Balancing Consumer Choice in the Information Privacy Debate
WASHINGTON, July 25, 2009 – Advertisers need to consider consumers’ right to privacy when they collect information on individual internet consumers, a panel of academics, non-profits and industry officials agreed on Friday.
WASHINGTON, July 25, 2009 – Advertisers need to consider consumers’ right to privacy when they collect information on individual internet consumers, a panel of academics, non-profits and industry officials agreed on Friday.
The experts spoke during a panel discussion sponsored by the Technology Policy Institute, a market-oriented think tank on technology issues.
Emphasizing the success of the Internet as an unregulated medium, Florida Republican Rep.
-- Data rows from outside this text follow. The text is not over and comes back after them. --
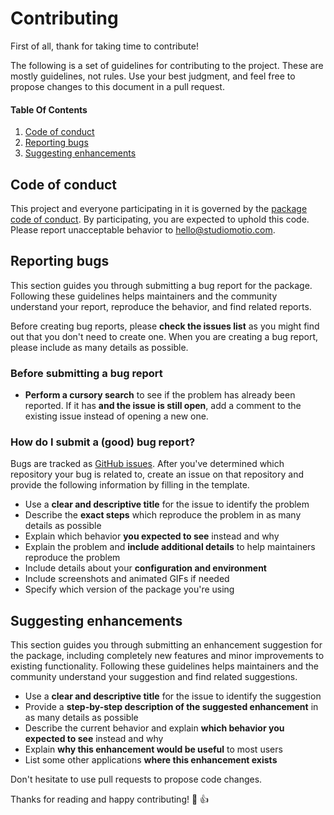 # Contributing

First of all, thank for taking time to contribute!

The following is a set of guidelines for contributing to the project. These are mostly guidelines, not rules. Use your best judgment, and feel free to propose changes to this document in a pull request.


#### Table Of Contents

1. [Code of conduct](#code-of-conduct)
2. [Reporting bugs](#reporting-bugs)
3. [Suggesting enhancements](#suggesting-enhancements)


## Code of conduct

This project and everyone participating in it is governed by the [package code of conduct](CODE_OF_CONDUCT.md). By participating, you are expected to uphold this code. Please report unacceptable behavior to [hello@studiomotio.com](mailto:hello@studiomotio.com).


## Reporting bugs

This section guides you through submitting a bug report for the package. Following these guidelines helps maintainers and the community understand your report, reproduce the behavior, and find related reports.

Before creating bug reports, please **check the issues list** as you might find out that you don't need to create one. When you are creating a bug report, please include as many details as possible.

### Before submitting a bug report

* **Perform a cursory search** to see if the problem has already been reported. If it has **and the issue is still open**, add a comment to the existing issue instead of opening a new one.

### How do I submit a (good) bug report?

Bugs are tracked as [GitHub issues](https://guides.github.com/features/issues). After you've determined which repository your bug is related to, create an issue on that repository and provide the following information by filling in the template.

* Use a **clear and descriptive title** for the issue to identify the problem
* Describe the **exact steps** which reproduce the problem in as many details as possible
* Explain which behavior **you expected to see** instead and why
* Explain the problem and **include additional details** to help maintainers reproduce the problem
* Include details about your **configuration and environment**
* Include screenshots and animated GIFs if needed
* Specify which version of the package you're using


## Suggesting enhancements

This section guides you through submitting an enhancement suggestion for the package, including completely new features and minor improvements to existing functionality. Following these guidelines helps maintainers and the community understand your suggestion and find related suggestions.

* Use a **clear and descriptive title** for the issue to identify the suggestion
* Provide a **step-by-step description of the suggested enhancement** in as many details as possible
* Describe the current behavior and explain **which behavior you expected to see** instead and why
* Explain **why this enhancement would be useful** to most users
* List some other applications **where this enhancement exists**

Don't hesitate to use pull requests to propose code changes.

Thanks for reading and happy contributing! :tada: :+1:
Cliff Stearns said it is important to treat any such legislation with caution.
Stearns said that “only the consumer” knows how he or she feels about the information being collected about him.
Still, increased transparency and choice would help in resolving the conflict between advertisers’ needs for information and consumers’ privacy.
Any legislation passed should apply the same privacy rules to similar types of companies collecting the same type of information for the same reasons, he said, and parties accountable only for what they know and control.
Besides the Federal Communications Commission and the Federal Trade Commission, Stearns suggested that a new agency could be formed for this type of regulation.
During the panel discussion that followed Stearns’ remarks, Alessandro Acquisti, associate professor of information technology and public policy at the Heinz College, Carnegie Mellon University, said that the free market approach might not create an equilibrium between information and privacy, as some people expect.
Many consumers, said Acquisti, “tend to act in a short-sighted manner,” by volunteering personal information for short-term benefits, such as price discounts, and then pay the price later on.
While individual data points cannot be immediately used to identify a consumer, they can, when combined, become “way more sensitive.” For example, when a consumer’s date of birth and state of birth are combined, they can be used to predict his or her social security number, he said.
While there is technology consumers can use to authenticate themselves without identifying themselves, the market is not sufficient to push this technology to full adoption, he said.
Despite the risks associated with collecting consumers’ data, banning data collection is both “impossible” and “undesirable,” said Gerard Lewis, vice president, deputy general counsel and chief privacy officer for Comcast.
Data, ranging from factual and transactional to more personal data, said Lewis, is the “exhaust” of computer systems.
The real issue is not that data is collected and stored, but how, when, and by whom it’s used and associated, he said.
Alan Davidson, director of government relations and U.S. public policy for Google, disagreed with the idea of a “trade-off” between information and privacy.
Advertising and privacy are “not a zero-sum game,” he said.
Davidson spoke of the need to protect consumers’ privacy as a “simple business issue.” If consumers don’t trust internet services, said Davidson, “they aren’t going to use them.” This would ultimately harm the advertisers themselves.
Consumers, therefore, should have transparency and “meaningful choices,” he said.
When Google displays an ad, said Davidson, two notices are displayed along with the ad, one identifying who the advertiser is and the other identifying who placed the ad. Google then allows customers, if they wish, to install a plug allowing them to continually opt out.
Leslie Harris, president of the Center for Democracy and Technology, agreed with Davidson that there is no inherent contradiction between information collection and privacy. Still, CDT supports a “baseline privacy law,” She said.
Privacy legislation, said Harris, is “not about draconian restriction on companies,” but about “providing consumers with choice,” especially since it is the consumer’s data.
Harris also spoke on the negative effects of consumer privacy violations on advertisers. “When there’s no trust in the medium, there will be devastating results,” she said.
Paul H. Rubin, senior fellow at the Technology Policy Institute, and Samuel Candler Dobbs professor of economics and law at Emory University in Atlanta, disagreed with Davidson and Harris, saying that “there is a trade-off between privacy and information.”
While there are risks with internet transactions, they are still safer than “real transactions” on paper, he said.
The reason, said Rubin, that many people don’t know about data related risks is because they haven’t bothered to learn about them, because nothing bad has really happened so far.
Rubin posed the following question: why should data collection be more regulated when no one has been able to point to specific harms to consumers?